# Delicada instalacíon de un modchip PS2



## capitanp (Mar 25, 2009)

YouTube - instalacion modchips PS2


----------



## Don Barredora (Mar 25, 2009)

Jajajajajaja Al principio me pensé que era en serio.. pero pense no puede tirar asi las partes para cualquier lado


----------



## Tacatomon (Mar 25, 2009)

Nada mas de tirarlas?

Acabaron de hacer anatema contra el dios de las videoconsolas...

Lastima. Dios mio, no saben lo que hicieron.

saludos.


----------



## electrodan (Mar 26, 2009)

Me mató cuando el tipo se guarda un pedazo.


----------



## Tacatomon (Mar 26, 2009)

Cual... El que Flameo...

Jajaaaaa.

El ocio a veces es malo.


----------



## mabauti (Mar 26, 2009)

demasiado dinero para tirar?


----------



## electrodan (Mar 26, 2009)

Anoche estaba muy cansado, ahora me doy cuenta de que es una estupidez.


----------



## Luis1342 (Mar 27, 2009)

muchas gracias por subir el video.

mas deberia tener el titulo....lo que no se debe de hacer.....

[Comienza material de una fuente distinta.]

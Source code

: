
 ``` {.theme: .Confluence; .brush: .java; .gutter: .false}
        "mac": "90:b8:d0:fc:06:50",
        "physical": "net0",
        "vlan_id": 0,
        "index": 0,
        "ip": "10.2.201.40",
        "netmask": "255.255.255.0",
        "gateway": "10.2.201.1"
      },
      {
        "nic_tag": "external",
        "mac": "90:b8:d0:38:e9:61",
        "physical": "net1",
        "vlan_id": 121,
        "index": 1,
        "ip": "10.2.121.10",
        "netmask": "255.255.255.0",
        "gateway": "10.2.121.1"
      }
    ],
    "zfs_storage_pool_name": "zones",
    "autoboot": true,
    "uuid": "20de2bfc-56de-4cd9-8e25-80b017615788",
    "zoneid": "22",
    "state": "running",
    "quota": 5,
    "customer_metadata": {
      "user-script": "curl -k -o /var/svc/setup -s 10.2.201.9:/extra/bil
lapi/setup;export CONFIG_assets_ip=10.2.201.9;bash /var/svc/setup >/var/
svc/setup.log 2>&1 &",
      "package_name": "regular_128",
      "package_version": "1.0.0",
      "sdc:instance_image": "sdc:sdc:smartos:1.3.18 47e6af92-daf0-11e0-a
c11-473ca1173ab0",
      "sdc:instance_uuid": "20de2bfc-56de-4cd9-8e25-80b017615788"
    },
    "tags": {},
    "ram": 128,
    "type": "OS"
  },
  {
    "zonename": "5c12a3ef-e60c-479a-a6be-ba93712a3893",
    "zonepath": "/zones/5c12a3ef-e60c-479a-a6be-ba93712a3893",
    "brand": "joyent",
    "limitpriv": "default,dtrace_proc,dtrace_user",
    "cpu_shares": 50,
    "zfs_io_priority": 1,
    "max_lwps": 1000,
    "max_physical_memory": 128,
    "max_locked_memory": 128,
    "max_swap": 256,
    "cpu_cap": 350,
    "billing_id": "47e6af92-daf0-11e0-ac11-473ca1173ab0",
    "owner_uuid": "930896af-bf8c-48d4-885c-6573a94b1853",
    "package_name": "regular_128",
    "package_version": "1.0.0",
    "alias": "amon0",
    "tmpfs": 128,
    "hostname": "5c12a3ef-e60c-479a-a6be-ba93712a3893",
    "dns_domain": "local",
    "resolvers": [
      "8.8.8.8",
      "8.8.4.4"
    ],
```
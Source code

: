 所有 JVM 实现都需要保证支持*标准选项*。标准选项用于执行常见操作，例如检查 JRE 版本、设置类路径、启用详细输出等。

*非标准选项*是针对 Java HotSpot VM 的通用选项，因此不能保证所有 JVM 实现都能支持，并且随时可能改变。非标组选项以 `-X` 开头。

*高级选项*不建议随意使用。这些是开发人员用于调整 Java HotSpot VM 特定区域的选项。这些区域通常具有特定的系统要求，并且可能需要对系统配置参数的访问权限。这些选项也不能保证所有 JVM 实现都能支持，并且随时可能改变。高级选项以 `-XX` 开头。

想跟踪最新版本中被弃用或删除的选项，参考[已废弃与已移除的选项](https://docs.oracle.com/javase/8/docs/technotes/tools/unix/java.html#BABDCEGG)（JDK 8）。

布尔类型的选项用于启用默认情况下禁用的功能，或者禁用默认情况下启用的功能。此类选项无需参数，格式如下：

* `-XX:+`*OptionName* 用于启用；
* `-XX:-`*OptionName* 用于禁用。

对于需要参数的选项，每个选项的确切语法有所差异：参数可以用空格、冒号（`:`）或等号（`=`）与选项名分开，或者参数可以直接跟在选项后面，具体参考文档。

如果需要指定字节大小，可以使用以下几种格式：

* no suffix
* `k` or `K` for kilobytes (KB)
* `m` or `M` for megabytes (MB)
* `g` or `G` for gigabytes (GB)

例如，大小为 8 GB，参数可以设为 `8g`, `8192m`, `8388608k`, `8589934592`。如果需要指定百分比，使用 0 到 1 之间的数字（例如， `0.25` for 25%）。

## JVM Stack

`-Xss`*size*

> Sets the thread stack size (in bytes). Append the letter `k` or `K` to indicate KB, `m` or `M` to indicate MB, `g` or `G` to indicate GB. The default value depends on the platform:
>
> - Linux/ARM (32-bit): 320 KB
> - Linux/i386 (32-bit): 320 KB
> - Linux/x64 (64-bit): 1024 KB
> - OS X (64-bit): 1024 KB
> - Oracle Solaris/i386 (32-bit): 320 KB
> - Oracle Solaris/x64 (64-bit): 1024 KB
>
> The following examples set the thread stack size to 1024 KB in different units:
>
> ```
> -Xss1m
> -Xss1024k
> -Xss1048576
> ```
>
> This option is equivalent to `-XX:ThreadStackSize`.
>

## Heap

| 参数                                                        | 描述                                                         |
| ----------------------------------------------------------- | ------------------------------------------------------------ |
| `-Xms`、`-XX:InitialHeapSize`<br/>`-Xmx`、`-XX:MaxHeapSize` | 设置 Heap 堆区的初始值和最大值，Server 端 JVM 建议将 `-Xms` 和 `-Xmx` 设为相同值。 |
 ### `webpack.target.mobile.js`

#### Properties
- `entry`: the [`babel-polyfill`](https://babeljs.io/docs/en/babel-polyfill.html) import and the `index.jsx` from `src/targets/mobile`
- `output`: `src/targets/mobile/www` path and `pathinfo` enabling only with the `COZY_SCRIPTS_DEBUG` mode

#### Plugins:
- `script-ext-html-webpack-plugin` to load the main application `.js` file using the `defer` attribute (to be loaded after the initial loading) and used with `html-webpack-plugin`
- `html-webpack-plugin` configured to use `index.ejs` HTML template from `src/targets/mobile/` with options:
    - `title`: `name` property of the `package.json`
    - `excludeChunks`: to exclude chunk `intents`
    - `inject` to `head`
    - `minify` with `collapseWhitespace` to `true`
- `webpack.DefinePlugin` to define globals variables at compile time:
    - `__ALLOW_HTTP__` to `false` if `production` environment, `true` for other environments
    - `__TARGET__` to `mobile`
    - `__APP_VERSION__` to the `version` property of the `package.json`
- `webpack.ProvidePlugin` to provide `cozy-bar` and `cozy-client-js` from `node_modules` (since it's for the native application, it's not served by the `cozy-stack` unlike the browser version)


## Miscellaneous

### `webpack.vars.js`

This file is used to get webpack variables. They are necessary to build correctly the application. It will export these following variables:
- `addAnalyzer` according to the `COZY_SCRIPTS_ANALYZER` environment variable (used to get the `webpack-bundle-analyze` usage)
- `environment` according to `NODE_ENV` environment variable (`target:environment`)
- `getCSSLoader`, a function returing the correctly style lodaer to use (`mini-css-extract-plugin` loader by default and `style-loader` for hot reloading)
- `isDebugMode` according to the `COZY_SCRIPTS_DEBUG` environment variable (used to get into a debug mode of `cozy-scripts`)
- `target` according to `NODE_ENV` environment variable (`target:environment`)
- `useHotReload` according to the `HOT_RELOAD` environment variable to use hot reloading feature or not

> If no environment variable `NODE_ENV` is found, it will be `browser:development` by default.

esos cuates son la version española del borras 

     :x  :evil: que mala onda de esos cuates,con lo caros que son esos bichos mejor lo hubiesen reparado
 que forma de cortar el PCB y la forma de aventar el pick up sin precaución   
saludos


----------



## leop4 (Mar 28, 2009)

ese chip es un micro controlador de disco rigido, es lo que esta adentro del disco. te das cuenta porque es anaranjado jaja


----------